Supplied data —
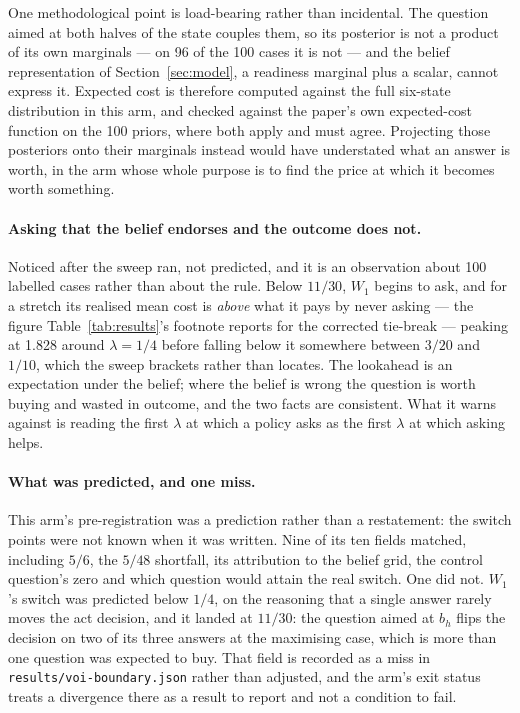 \documentclass{article}
\begin{document}
One methodological point is load-bearing rather than incidental. The question aimed at
both halves of the state couples them, so its posterior is not a
product of its own marginals --- on 96 of the 100 cases it is not --- and the
belief representation of Section~\ref{sec:model}, a readiness marginal plus a scalar,
cannot express it. Expected cost is therefore computed against the full six-state
distribution in this arm, and checked against the paper's own expected-cost function
on the 100 priors, where both apply and must agree. Projecting those posteriors onto
their marginals instead would have understated what an answer is worth, in the arm
whose whole purpose is to find the price at which it becomes worth something.

\paragraph{Asking that the belief endorses and the outcome does not.} Noticed after
the sweep ran, not predicted, and it is an observation about 100 labelled cases rather
than about the rule. Below $11/30$, $W_1$ begins to ask, and for a stretch its
realised mean cost is \emph{above} what it pays by never asking --- the figure
Table~\ref{tab:results}'s footnote reports for the corrected tie-break --- peaking at
1.828 around $\lambda = 1/4$ before falling below it somewhere between $3/20$ and
$1/10$, which the sweep brackets rather than locates. The lookahead is an expectation
under the belief;
where the belief is wrong the question is worth buying and wasted in outcome, and the
two facts are consistent. What it warns against is reading the first $\lambda$ at
which a policy asks as the first $\lambda$ at which asking helps.

\paragraph{What was predicted, and one miss.} This arm's pre-registration was a
prediction rather than a restatement: the switch points were not known when it was
written. Nine of its ten fields matched, including $5/6$, the $5/48$ shortfall, its
attribution to the belief grid, the control question's zero and which question would
attain the real switch. One did not. $W_1$'s switch was predicted below $1/4$, on the
reasoning that a single answer rarely moves the act decision, and it landed at
$11/30$: the question aimed at $b_h$ flips the decision on two of its three answers at
the maximising case, which is more than one question was expected to buy. That field
is recorded as a miss in \texttt{results/voi-boundary.json} rather than adjusted, and
the arm's exit status treats a divergence there as a result to report and not a
condition to fail.
\end{document}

What this task involves — If a line in the records includes the string "decision", copy it.

Result of the exercise —
reasoning that a single answer rarely moves the act decision, and it landed at
$11/30$: the question aimed at $b_h$ flips the decision on two of its three answers at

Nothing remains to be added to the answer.